Friday, March 01, 2019

The Mountains of Madness

'The last lap of the voyage was vivid and fancy-stirring, great barren peaks of mystery looming up constantly against the west as the low northern sun of noon or the still lower horizon-grazing southern sun of midnight poured its hazy reddish rays over the white snow, bluish ice and water lanes, and black bits of exposed granite slope. Through the desolate summits swept raging intermittent gusts of the terrible antarctic wind; whose cadences sometimes held vague suggestions of a wild and half-sentient musical piping, with notes extending over a wide range, and which for some subconscious mnemonic reason seemed to me disquieting and even dimly terrible. Something about the scene reminded me of the strange and disturbing Asian paintings of Nicholas Roerich, and of the still stranger and more disturbing descriptions of the evilly fabled plateau of Leng which occur in the dreaded Necronomicon of the mad Arab Abdul Alhazred.
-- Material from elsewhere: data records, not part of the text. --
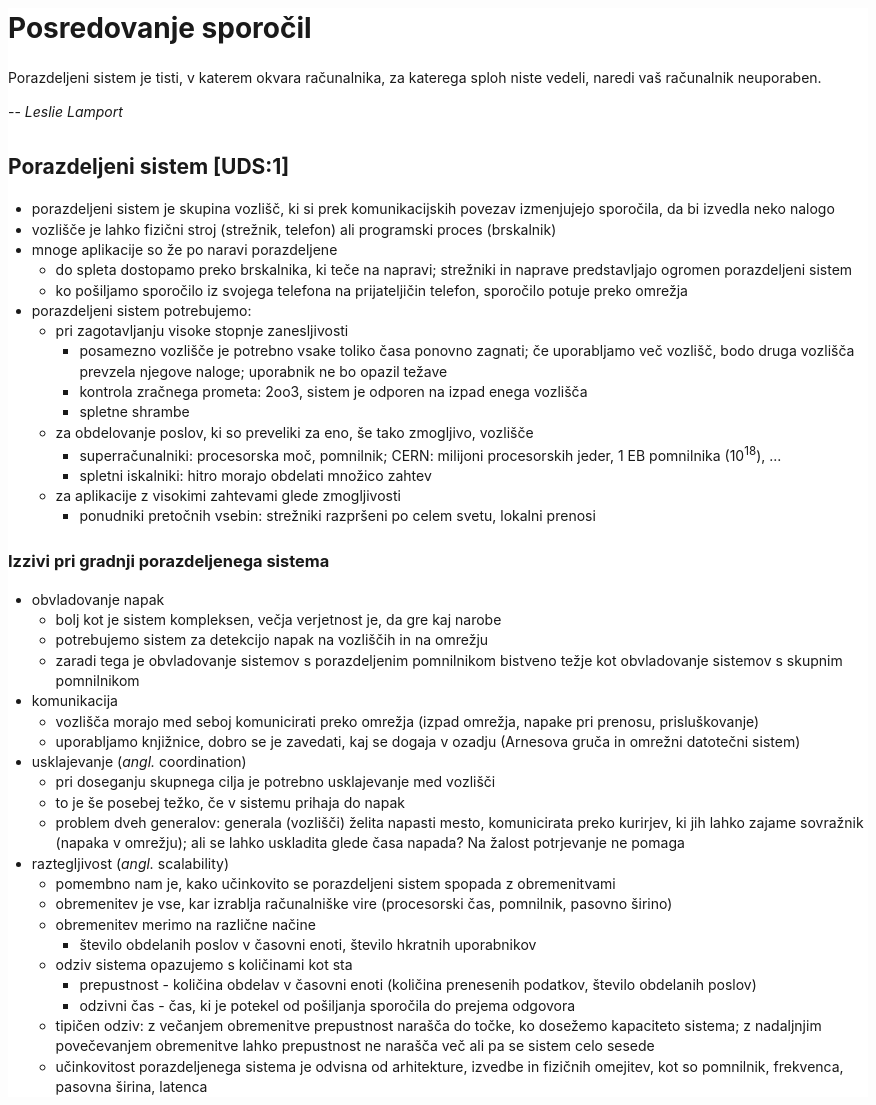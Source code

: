 # Posredovanje sporočil

Porazdeljeni sistem je tisti, v katerem okvara računalnika, za katerega sploh niste vedeli, naredi vaš računalnik neuporaben.

-- <cite>Leslie Lamport</cite>

## Porazdeljeni sistem [UDS:1]

- porazdeljeni sistem je skupina vozlišč, ki si prek komunikacijskih povezav izmenjujejo sporočila, da bi izvedla neko nalogo
- vozlišče je lahko fizični stroj (strežnik, telefon) ali programski proces (brskalnik)
- mnoge aplikacije so že po naravi porazdeljene
  - do spleta dostopamo preko brskalnika, ki teče na napravi; strežniki in naprave predstavljajo ogromen porazdeljeni sistem
  - ko pošiljamo sporočilo iz svojega telefona na prijateljičin telefon, sporočilo potuje preko omrežja
- porazdeljeni sistem potrebujemo:
  - pri zagotavljanju visoke stopnje zanesljivosti
    - posamezno vozlišče je potrebno vsake toliko časa ponovno zagnati; če uporabljamo več vozlišč, bodo druga vozlišča prevzela njegove naloge; uporabnik ne bo opazil težave
    - kontrola zračnega prometa: 2oo3, sistem je odporen na izpad enega vozlišča
    - spletne shrambe
  - za obdelovanje poslov, ki so preveliki za eno, še tako zmogljivo, vozlišče
    - superračunalniki: procesorska moč, pomnilnik; CERN: milijoni procesorskih jeder, 1 EB pomnilnika ($10^{18}$), ...
    - spletni iskalniki: hitro morajo obdelati množico zahtev
  - za aplikacije z visokimi zahtevami glede zmogljivosti
    - ponudniki pretočnih vsebin: strežniki razpršeni po celem svetu, lokalni prenosi

### Izzivi pri gradnji porazdeljenega sistema

- obvladovanje napak
  - bolj kot je sistem kompleksen, večja verjetnost je, da gre kaj narobe
  - potrebujemo sistem za detekcijo napak na vozliščih in na omrežju
  - zaradi tega je obvladovanje sistemov s porazdeljenim pomnilnikom bistveno težje kot obvladovanje sistemov s skupnim pomnilnikom
- komunikacija
  - vozlišča morajo med seboj komunicirati preko omrežja (izpad omrežja, napake pri prenosu, prisluškovanje)
  - uporabljamo knjižnice, dobro se je zavedati, kaj se dogaja v ozadju (Arnesova gruča in omrežni datotečni sistem)
- usklajevanje (*angl.* coordination)
  - pri doseganju skupnega cilja je potrebno usklajevanje med vozlišči
  - to je še posebej težko, če v sistemu prihaja do napak
  - problem dveh generalov: generala (vozlišči) želita napasti mesto, komunicirata preko kurirjev, ki jih lahko zajame sovražnik (napaka v omrežju); ali se lahko uskladita glede časa napada? Na žalost potrjevanje ne pomaga
- raztegljivost (*angl.* scalability)
  - pomembno nam je, kako učinkovito se porazdeljeni sistem spopada z obremenitvami
  - obremenitev je vse, kar izrablja računalniške vire (procesorski čas, pomnilnik, pasovno širino)
  - obremenitev merimo na različne načine
    - število obdelanih poslov v časovni enoti, število hkratnih uporabnikov
  - odziv sistema opazujemo s količinami kot sta
    - prepustnost - količina obdelav v časovni enoti (količina prenesenih podatkov, število obdelanih poslov)
    - odzivni čas - čas, ki je potekel od pošiljanja sporočila do prejema odgovora
  - tipičen odziv: z večanjem obremenitve prepustnost narašča do točke, ko dosežemo kapaciteto sistema; z nadaljnjim povečevanjem obremenitve lahko prepustnost ne narašča več ali pa se sistem celo sesede
  - učinkovitost porazdeljenega sistema je odvisna od arhitekture, izvedbe in fizičnih omejitev, kot so pomnilnik, frekvenca, pasovna širina, latenca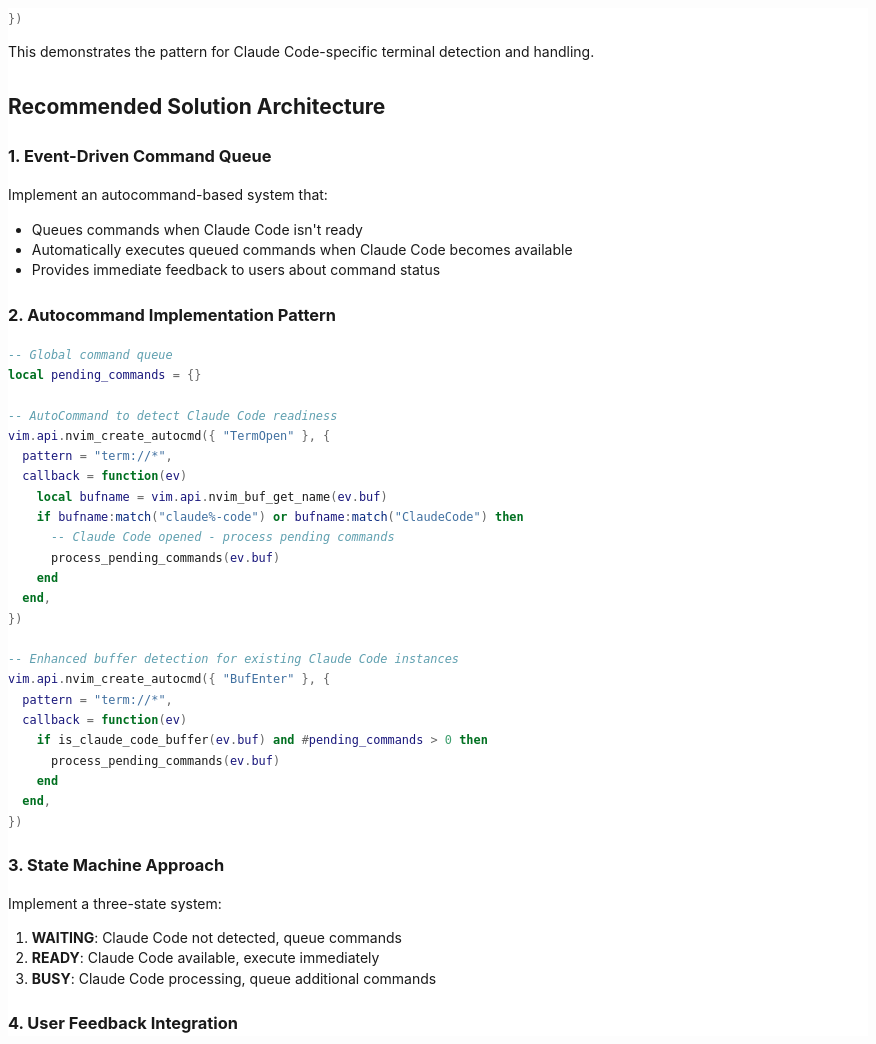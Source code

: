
 ```lua
})
```

This demonstrates the pattern for Claude Code-specific terminal detection and handling.

## Recommended Solution Architecture

### 1. Event-Driven Command Queue

Implement an autocommand-based system that:
- Queues commands when Claude Code isn't ready
- Automatically executes queued commands when Claude Code becomes available
- Provides immediate feedback to users about command status

### 2. Autocommand Implementation Pattern

```lua
-- Global command queue
local pending_commands = {}

-- AutoCommand to detect Claude Code readiness
vim.api.nvim_create_autocmd({ "TermOpen" }, {
  pattern = "term://*",
  callback = function(ev)
    local bufname = vim.api.nvim_buf_get_name(ev.buf)
    if bufname:match("claude%-code") or bufname:match("ClaudeCode") then
      -- Claude Code opened - process pending commands
      process_pending_commands(ev.buf)
    end
  end,
})

-- Enhanced buffer detection for existing Claude Code instances
vim.api.nvim_create_autocmd({ "BufEnter" }, {
  pattern = "term://*",
  callback = function(ev)
    if is_claude_code_buffer(ev.buf) and #pending_commands > 0 then
      process_pending_commands(ev.buf)
    end
  end,
})
```

### 3. State Machine Approach

Implement a three-state system:
1. **WAITING**: Claude Code not detected, queue commands
2. **READY**: Claude Code available, execute immediately
3. **BUSY**: Claude Code processing, queue additional commands

### 4. User Feedback Integration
I was rather sorry, later on, that I had ever looked into that monstrous book at the college library.'
- H. P. Lovecraft - At the Mountains of Madness, 1936
Nicholas Roerich, Milarepa, the One Who Harkened, 1925 

Nicholas Roerich's 'strange and disturbing' Asian paintings are mentioned several times in Lovecraft's novel.  A character notices 'odd formations on slopes of highest mountains. Great low square blocks with exactly vertical sides, and rectangular lines of low vertical ramparts, like the old Asian castles clinging to steep mountains in Roerich’s paintings.'  Later the narrator says 'There was indeed something hauntingly Roerich-like about this whole unearthly continent of mountainous mystery.' Finally, at the end of the story, after the horror of the mountains of madness is revealed:
'From these foothills the black, ruin-crusted slopes reared up starkly and hideously against the east, again reminding us of those strange Asian paintings of Nicholas Roerich; and when we thought of the damnable honeycombs inside them, and of the frightful amorphous entities that might have pushed their foetidly squirming way even to the topmost hollow pinnacles, we could not face without panic the prospect of again sailing by those suggestive skyward cave-mouths where the wind made sounds like an evil musical piping over a wide range.'

Nicholas Roerich, Himalayas, 1933

Various Lovecraft bloggers have mentioned Roerich and posted images of his art.  One quotes a letter Lovecraft wrote in 1930: "surely Roerich is one of those rare fantastic souls who have glimpsed the grotesque, terrible secrets outside space & beyond time, & who have retained some ability to hint at the marvels they have seen."  Lovecraft was able to see these paintings at the Nicholas Roerich museum, established in New York in 1929.  In that same year Roerich was nominated for the Nobel Peace Prize - the Roerich Pact protecting cultural property in war is named after him.  It would be hard to briefly summarise his extraordinary life up until that point - it included a long trip through Russia painting its architecture, set designs for Diaghilev (including The Rite of Spring), the creation of a mystical sect in London and then the epic Journey Through Asia that inspired the paintings Lovecraft admired.  You can read the story of this expedition, in which Roerich hoped to find the hidden land of Shambhala, in an Atlas Obscura article 'Why the Soviets Sponsored a Doomed Expedition to a Hollow Earth Kingdom.'  Roerich's own experiences sound very much like those of a Lovecraftian explorer:
It is said that the closer one approaches to the hidden, hollow-earth city, the more vague their writings become, because Shambhala cannot be described in mere words. In his esoteric book Shambhala the Resplendent, which he was writing along with his more scientific and much drier travel diary, Nicholas began charting another, parallel journey written in stories and riddles. As the expedition went deeper, he increasingly recorded strange manifestations, fires, lights and visions over their camp —though those were mostly left out of his scientifically-minded travel diary. His paintings also became more esoteric, increasingly depicting the messianic King of Shambhala. ... Communication was lost, and the Roerichs were considered dead. [Eventually, after a year, they reemerged in India, having been detained in Tibet where five expedition members died.]   The closest they had gotten to Shambhala, according to Nicholas’ travel diaries, was in the Altai mountains, in the valley of Uimon, when an “Old Believer” proudly showed them the entrance to the subterranean kingdom, now barred with stones.

1 comment:

Unknown said...

Great post! Lovecraft's novel made me curious about Roerich - you served up just the answer to the question.